Liam McIntyre can hang with the best of them.

Entering the state wrestling tournament as the No. 6 seed, the Westhampton Beach senior 195-pounder felt he had something to prove. And even up against No. 1 Sam Deprez of Hilton, who had pinned every opponent in the first period on his side of the bracket up until the finals, McIntyre was making moves.

Deprez got his first two points early, and racked up back points to end the first period, stretching McIntyre’s left leg on several occasions to form a 90-degree angle, even forcing him into a split at one point in the second. But McIntyre refused to go down easy. The Hurricane avoided multiple pin attempts, and earned back points late in the third, but his effort fell just short with a 4-2 loss.

“Liam wrestled a very, very smart match,” head coach Paul Bass said, adding that across Deprez’s 51-0 record, he’d either pinned or won by a technical fall in all but two of his bouts, including the one against McIntyre. “Sammy scores a lot of points early, so we tried to keep it close and steal it at the end, and Liam almost did. Deprez hadn’t had a match all year long, and he knew he was in quite a battle. Even their coaches said of Liam, ‘That kid is something. That kid is tough’.”

McIntyre dominated the first two rounds with 6-1 wins, even while wrestling conservatively, according to his coach. He upset No. 2 Jhordyn Innocent of East Ramapo with a 4-3 decision to become the second Hurricane to ever advance to the finals. Innocent had placed second at 195 last year, and was the only other wrestler not to lose by a technical fall or pin to Deprez, losing his match 12-2. McIntyre was in a 2-2 tie with Innocent heading into the final period, and earned a takedown for the win.

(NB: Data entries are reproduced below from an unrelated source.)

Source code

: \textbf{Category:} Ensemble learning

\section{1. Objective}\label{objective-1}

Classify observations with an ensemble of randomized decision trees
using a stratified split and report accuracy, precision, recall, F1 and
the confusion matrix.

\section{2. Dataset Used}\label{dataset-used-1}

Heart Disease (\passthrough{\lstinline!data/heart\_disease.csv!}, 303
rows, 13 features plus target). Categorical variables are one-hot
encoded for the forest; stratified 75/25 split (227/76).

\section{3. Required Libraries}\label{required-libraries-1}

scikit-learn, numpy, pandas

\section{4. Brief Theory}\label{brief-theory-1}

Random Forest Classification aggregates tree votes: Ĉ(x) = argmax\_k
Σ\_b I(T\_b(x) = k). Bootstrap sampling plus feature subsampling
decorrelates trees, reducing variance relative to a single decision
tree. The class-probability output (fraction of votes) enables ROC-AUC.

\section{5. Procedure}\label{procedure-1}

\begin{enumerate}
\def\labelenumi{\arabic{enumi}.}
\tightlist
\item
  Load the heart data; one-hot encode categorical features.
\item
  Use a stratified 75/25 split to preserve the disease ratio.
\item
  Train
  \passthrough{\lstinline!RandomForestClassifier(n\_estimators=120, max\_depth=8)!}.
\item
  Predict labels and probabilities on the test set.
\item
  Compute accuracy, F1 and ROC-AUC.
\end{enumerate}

“That was a crazy feeling,” McIntyre said. “I had watched the states since I was a little kid and dreamed of getting there, so when the clock hit zero and I knew I was actually going to get a chance to finish my high school career on that yellow state finals mat, I was in disbelief.”

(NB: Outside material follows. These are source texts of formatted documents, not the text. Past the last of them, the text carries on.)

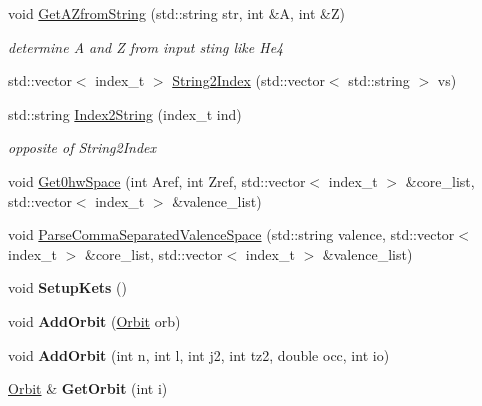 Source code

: \begin{DoxyCompactItemize}
void \hyperlink{classModelSpace_a2370ffd4ec2d8e63db3a72b4a43784db}{Get\+A\+Zfrom\+String} (std\+::string str, int \&A, int \&Z)
\begin{DoxyCompactList}\small\item\em determine A and Z from input sting like \textquotesingle{}He4\textquotesingle{} \end{DoxyCompactList}\item 
std\+::vector$<$ index\+\_\+t $>$ \hyperlink{classModelSpace_a11ac7aee125fb0a97cd3f1394c4cdb8f}{String2\+Index} (std\+::vector$<$ std\+::string $>$ vs)
\item 
\mbox{\label{classModelSpace_ac22b0378c0775c58268238317b5389ee}} 
std\+::string \hyperlink{classModelSpace_ac22b0378c0775c58268238317b5389ee}{Index2\+String} (index\+\_\+t ind)
\begin{DoxyCompactList}\small\item\em opposite of String2\+Index \end{DoxyCompactList}\item 
void \hyperlink{classModelSpace_ac572395f9cb05967fba8075328da8da3}{Get0hw\+Space} (int Aref, int Zref, std\+::vector$<$ index\+\_\+t $>$ \&core\+\_\+list, std\+::vector$<$ index\+\_\+t $>$ \&valence\+\_\+list)
\item 
void \hyperlink{classModelSpace_a3a73226c5f32007c36d6f193b353644d}{Parse\+Comma\+Separated\+Valence\+Space} (std\+::string valence, std\+::vector$<$ index\+\_\+t $>$ \&core\+\_\+list, std\+::vector$<$ index\+\_\+t $>$ \&valence\+\_\+list)
\item 
\mbox{\label{classModelSpace_ae1a3578ed5aabec2956998a870a4e2d2}} 
void {\bfseries Setup\+Kets} ()
\item 
\mbox{\label{classModelSpace_ad8acc2ca5b475862101595d911987a7e}} 
void {\bfseries Add\+Orbit} (\hyperlink{classOrbit}{Orbit} orb)
\item 
\mbox{\label{classModelSpace_a8bc32511dc8b05203c6352343a539a57}} 
void {\bfseries Add\+Orbit} (int n, int l, int j2, int tz2, double occ, int io)
\item 
\mbox{\label{classModelSpace_a9a958612b1dcf52caf0bf16539026bb4}} 
\hyperlink{classOrbit}{Orbit} \& {\bfseries Get\+Orbit} (int i)
\item 

\end{DoxyCompactItemize}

But it was something Bass saw for his senior all along. After a league loss in seventh grade, the coach sat his young athlete down and told him to keep his head up, that he knew with big hands and big feet his 106-pounder had plenty of room to grow. He even said to McIntyre then, “You and I are going to be in the state finals together your senior year at 195 pounds.” For the pair, it was surreal to see that come to fruition.

Independent/Jim Franco

“People will tell you, I have these visions all the time,” Bass said, laughing. “I always have the utmost confidence in him — he’s just a tremendous athlete.”

What the head coach also thought was interesting was word spread across his Westhampton wrestler’s challengers that McIntyre (38-1) was strong on top. Both Innocent and Deprez chose to start on top and at neutral, respectively, during their periods of choice.

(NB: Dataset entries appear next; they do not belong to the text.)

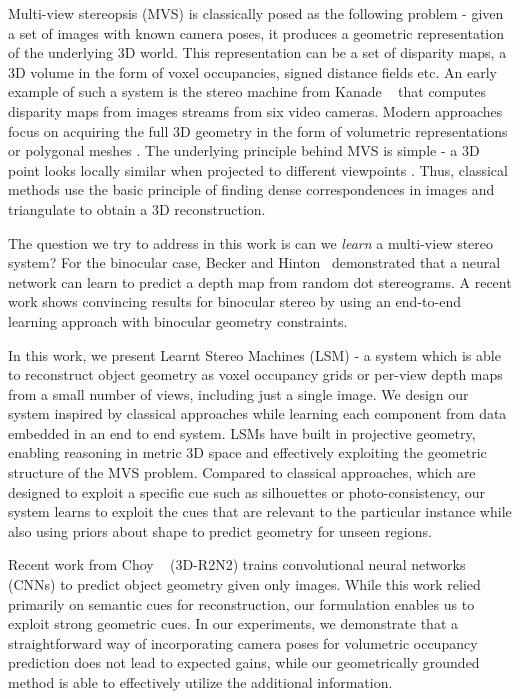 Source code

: \documentclass[../thesis.tex]{subfiles}
\begin{document}
Multi-view stereopsis (MVS) is classically posed as the following problem - given a set of images with known camera poses, it produces a geometric representation of the underlying 3D world. This representation can be a set of disparity maps, a 3D volume in the form of voxel occupancies, signed distance fields etc. An early example of such a system is the stereo machine from Kanade \etal ~\cite{kanade1995development} that computes disparity maps from images streams from six video cameras. Modern approaches focus on acquiring the full 3D geometry in the form of volumetric representations or polygonal meshes \cite{seitz2006comparison}. The underlying principle behind MVS is simple - a 3D point looks locally similar when projected to different viewpoints \cite{kutulakos2000theory}. Thus, classical methods use the basic principle of finding dense correspondences in images and triangulate to obtain a 3D reconstruction.

The question we try to address in this work is can we \textit{learn} a multi-view stereo system? For the binocular case, Becker and Hinton~\cite{becker1992self} demonstrated that a neural network can learn to predict a depth map from random dot stereograms. A recent work \cite{kendall2017end} shows convincing results for binocular stereo by using an end-to-end learning approach with binocular geometry constraints.

In this work, we present Learnt Stereo Machines (LSM) - a system which is able to reconstruct object geometry as voxel occupancy grids or per-view depth maps from a small number of views, including just a single image. We design our system inspired by classical approaches while learning each component from data embedded in an end to end system. LSMs have built in projective geometry, enabling reasoning in metric 3D space and effectively exploiting the geometric structure of the MVS problem. Compared to classical approaches, which are designed to exploit a specific cue such as silhouettes or photo-consistency, our system learns to exploit the cues that are relevant to the particular instance while also using priors about shape to predict geometry for unseen regions.

Recent work from Choy \etal~\cite{choy20163d} (3D-R2N2) trains convolutional neural networks (CNNs) to predict object geometry given only images. While this work relied primarily on semantic cues for reconstruction, our formulation enables us to exploit strong geometric cues. In our experiments, we demonstrate that a straightforward way of incorporating camera poses for volumetric occupancy prediction does not lead to expected gains, while our geometrically grounded method is able to effectively utilize the additional information.
\end{document}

“It was a very interesting strategy, but guys are afraid to go under him,” Bass said. “His semifinal match was pretty hairy, and he took a great free shot. Liam’s a winner.”

McIntyre finishes his career 171-37, setting a new record-high in wins at Westhampton. He was the first seventh-grader to make the varsity team, became the first to earn six All-League nods, is a three-time All-County wrestler, two-time Suffolk County champion, was named All-State twice, and is the first to earn All-American status. He is the second Hurricane to make it to the finals. Alex Tanzman earned second in 2013.

“I wasn’t the favorite to win, so all the pressure was off — I knew it was going to be my last time wrestling, so I just wanted to enjoy it,” McIntyre said. “Ending with a dominant record I think is just a testament to the work I’ve put in. I don’t expect anything less. Dreaming of something for so long and to see it become a reality, it’ll be a great memory I’ll carry with me for the rest of my life.”